研究課題/領域番号 |
07044253
|
研究種目 |
国際学術研究
|
配分区分 | 補助金 |
応募区分 | 共同研究 |
研究機関 | 京都大学 |
研究代表者 |
篠山 重威 京都大学, 医学研究科, 教授 (70109007)
|
研究分担者 |
KELLY Ralph ハーバード大学, 医学部, 助教授
SMITH Thomas ハーバード大学, 医学部, 教授
的場 芳樹 京都大学, 医学研究科, 助手 (70239135)
松森 昭 京都大学, 医学研究科, 講師 (70135573)
|
研究期間 (年度) |
1995
|
研究課題ステータス |
完了 (1995年度)
|
配分額 *注記 |
8,300千円 (直接経費: 8,300千円)
1995年度: 8,300千円 (直接経費: 8,300千円)
|
キーワード | 心肥大 / 心不全 / 心機能 / 心筋培養 / 腫瘍壊死因子 / サイトカイン |
研究概要 |
負荷心筋における代償性肥大は短期的には心機能を代償しうるが、構成蛋白質アイソザイムの変化や活性化された種々の成長因子による影響で、長期的には代償機構の破綻をもたらすと考えられている。 近年、心不全における心筋機能不全の機序として、腫瘍壊死因子(TNF-α)などのサイトカインの関与が注目されている。これらのサイトカインは心筋細胞の近傍に存在する心筋細胞以外の細胞が分泌し、パラクリン的に心筋細胞が影響を受けていると考えられる。また逆に血行動態の変化などの刺激により心筋細胞自身から活性物質が分泌され、周囲の非心筋細胞の機能に影響を与えている可能性も高い。そこで本研究では、TNF-αが陰性変力作用とともに、心不全の病態に一義的に関与するかを検討するために、心不全の悪化に深く関わる心筋細胞肥大作用を有するかを検討した。 生後12日のSDラットより得られた培養心筋細胞を48時間の無血清培地で培養後、TNF-αあるいは胎児牛血清(FCS)を投与して、24時間後の形態的変化とLowry法による総蛋白の変化、6時間後の^3H-フェニルアラニン(^3H-Phd)の取り込みの程度、24時間後に抽出したRNAを用いたノザンブロットにより、心房性ナトリウム利尿ペプチドおよびβミオシン重鎖mRNAの変化を検討した。同時に得られた非心筋細胞を2代希釈継代培養し、同様に^3H-Pheの取り込みを検討した。FCS(-)の対象群に比較してTNF-α10mg/mlで心筋細胞は肥大傾向を示し、FCS(+)に比べると卵円形を示した。

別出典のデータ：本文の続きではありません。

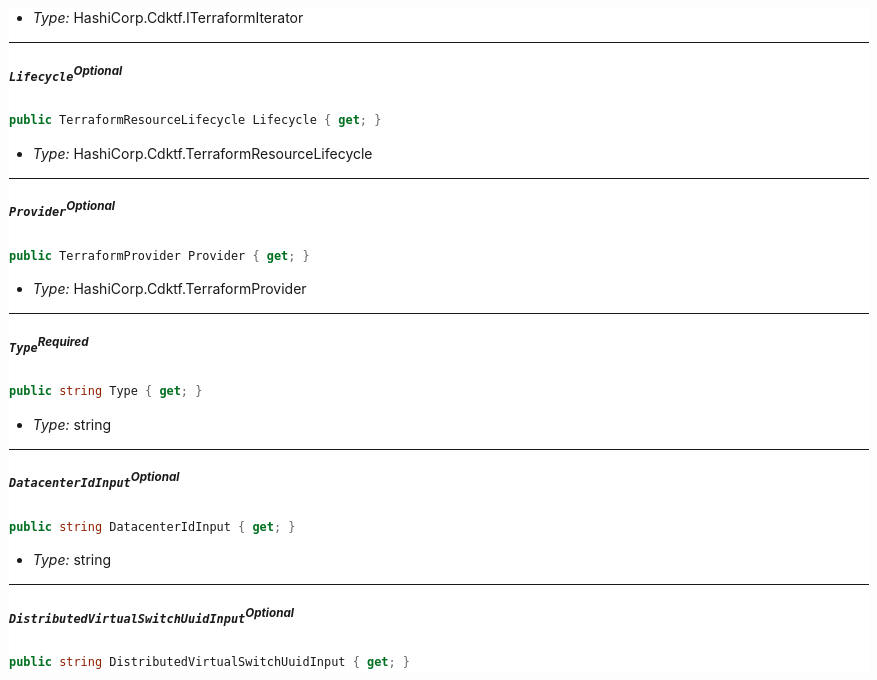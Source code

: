 - *Type:* HashiCorp.Cdktf.ITerraformIterator

---

##### `Lifecycle`<sup>Optional</sup> <a name="Lifecycle" id="@cdktf/provider-vsphere.dataVsphereNetwork.DataVsphereNetwork.property.lifecycle"></a>

```csharp
public TerraformResourceLifecycle Lifecycle { get; }
```

- *Type:* HashiCorp.Cdktf.TerraformResourceLifecycle

---

##### `Provider`<sup>Optional</sup> <a name="Provider" id="@cdktf/provider-vsphere.dataVsphereNetwork.DataVsphereNetwork.property.provider"></a>

```csharp
public TerraformProvider Provider { get; }
```

- *Type:* HashiCorp.Cdktf.TerraformProvider

---

##### `Type`<sup>Required</sup> <a name="Type" id="@cdktf/provider-vsphere.dataVsphereNetwork.DataVsphereNetwork.property.type"></a>

```csharp
public string Type { get; }
```

- *Type:* string

---

##### `DatacenterIdInput`<sup>Optional</sup> <a name="DatacenterIdInput" id="@cdktf/provider-vsphere.dataVsphereNetwork.DataVsphereNetwork.property.datacenterIdInput"></a>

```csharp
public string DatacenterIdInput { get; }
```

- *Type:* string

---

##### `DistributedVirtualSwitchUuidInput`<sup>Optional</sup> <a name="DistributedVirtualSwitchUuidInput" id="@cdktf/provider-vsphere.dataVsphereNetwork.DataVsphereNetwork.property.distributedVirtualSwitchUuidInput"></a>

```csharp
public string DistributedVirtualSwitchUuidInput { get; }
```
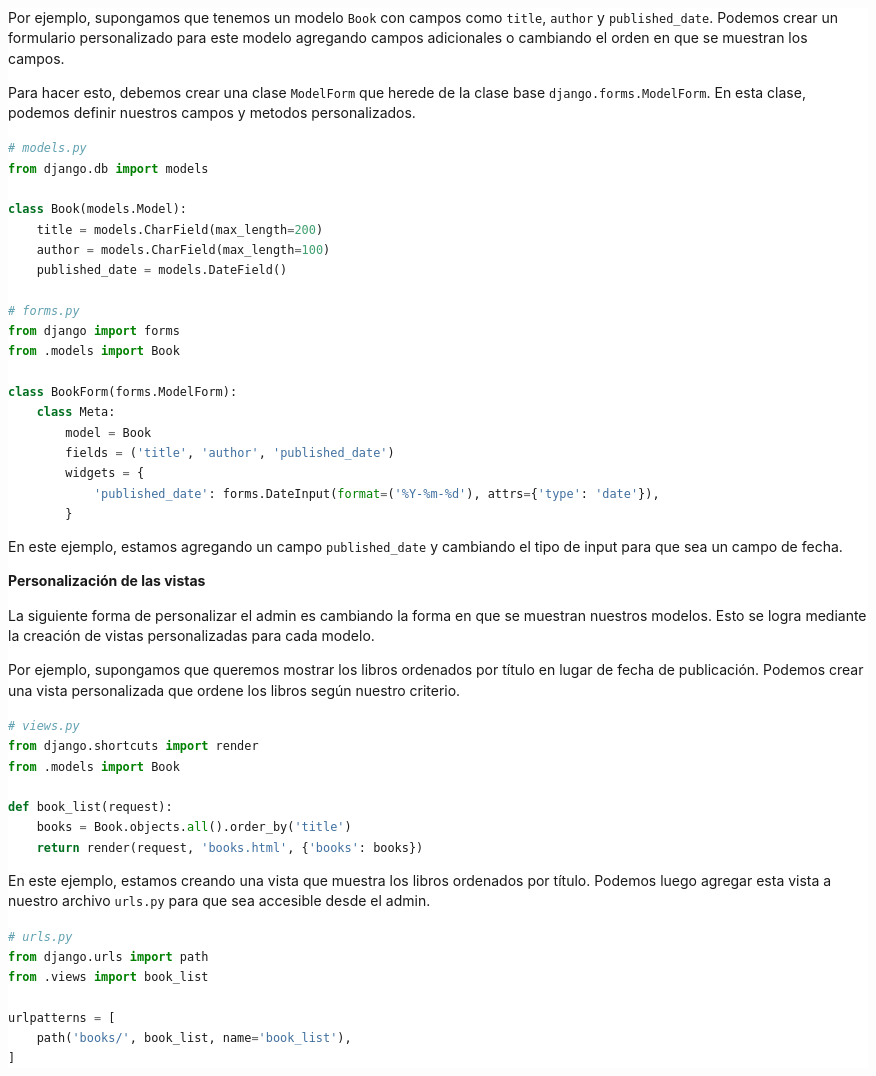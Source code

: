 Por ejemplo, supongamos que tenemos un modelo `Book` con campos como `title`, `author` y `published_date`. Podemos crear un formulario personalizado para este modelo agregando campos adicionales o cambiando el orden en que se muestran los campos.

Para hacer esto, debemos crear una clase `ModelForm` que herede de la clase base `django.forms.ModelForm`. En esta clase, podemos definir nuestros campos y metodos personalizados.

```python
# models.py
from django.db import models

class Book(models.Model):
    title = models.CharField(max_length=200)
    author = models.CharField(max_length=100)
    published_date = models.DateField()

# forms.py
from django import forms
from .models import Book

class BookForm(forms.ModelForm):
    class Meta:
        model = Book
        fields = ('title', 'author', 'published_date')
        widgets = {
            'published_date': forms.DateInput(format=('%Y-%m-%d'), attrs={'type': 'date'}),
        }
```

En este ejemplo, estamos agregando un campo `published_date` y cambiando el tipo de input para que sea un campo de fecha.

**Personalización de las vistas**

La siguiente forma de personalizar el admin es cambiando la forma en que se muestran nuestros modelos. Esto se logra mediante la creación de vistas personalizadas para cada modelo.

Por ejemplo, supongamos que queremos mostrar los libros ordenados por título en lugar de fecha de publicación. Podemos crear una vista personalizada que ordene los libros según nuestro criterio.

```python
# views.py
from django.shortcuts import render
from .models import Book

def book_list(request):
    books = Book.objects.all().order_by('title')
    return render(request, 'books.html', {'books': books})
```

En este ejemplo, estamos creando una vista que muestra los libros ordenados por título. Podemos luego agregar esta vista a nuestro archivo `urls.py` para que sea accesible desde el admin.

```python
# urls.py
from django.urls import path
from .views import book_list

urlpatterns = [
    path('books/', book_list, name='book_list'),
]
```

総蛋白量は対照群に比較してTNF-α1、10ng/ml、およびFCS10%で1.24^*、1.18^*、および1.52^*倍であった(^*p<0.05 vs control)。^3H-Pheの取り込みは、対照群(FCS-)に比較して、TNF-α1、10ng/mlで1.92^<**>、207^<**>倍(^*p<0.005 vscontrol)であった。 心筋細胞培養系における非心筋細胞の混在は、抗ミオシン重鎖抗体による免疫蛍光法でほぼ5%以下であったが、総蛋白量への非心筋細胞の寄与を評価するために^3H-Pheの取り込みを非心筋細胞で同様の方法で検討したところ、TNF-α1、10ng/mlで対照群(FCS-)に比較して1、24^*、1.36^*倍(^*p<0.05 vs control)であった。心筋細胞のほうが非心筋細胞に比較して約3倍の取り込みの上昇がみられ、TNF-αは非心筋細胞の増殖を活性化するものの、総蛋白量の変化は主に心筋細胞での蛋白合成の増加によると考えられた。 この心筋肥大を転写レベルで検討するために、肥大の指標として現在最も再現性のある心房性ナトリウム利尿ペプチドおよび胎児型遺伝子であるβミオシン重鎖のノザンブロット解析を行い、TNF-αによるmRNAの発現の亢進を確認した。 心不全や心筋症において血中TNF-αが高値を示すことが明らかになっているが、TNF-αによる心筋細胞肥大作用は、心不全の予後に関与する因子のひとつである可能性がある。慢性心不全患者の長期予後を改善した薬剤にTNF-αなどのサイトカイン産生抑制作用があることもそれを支持する事実と思われる。心筋細胞におけるTNF受容体R55、R75(R55>R75)の発現はすでに確認されており、TNF-αがこれらの受容体を介して様々な遺伝子の発現を調整していると考えられるが、現在のところ心筋細胞においての受容体以降のシグナル伝達については不明であり、さらに研究が必要である。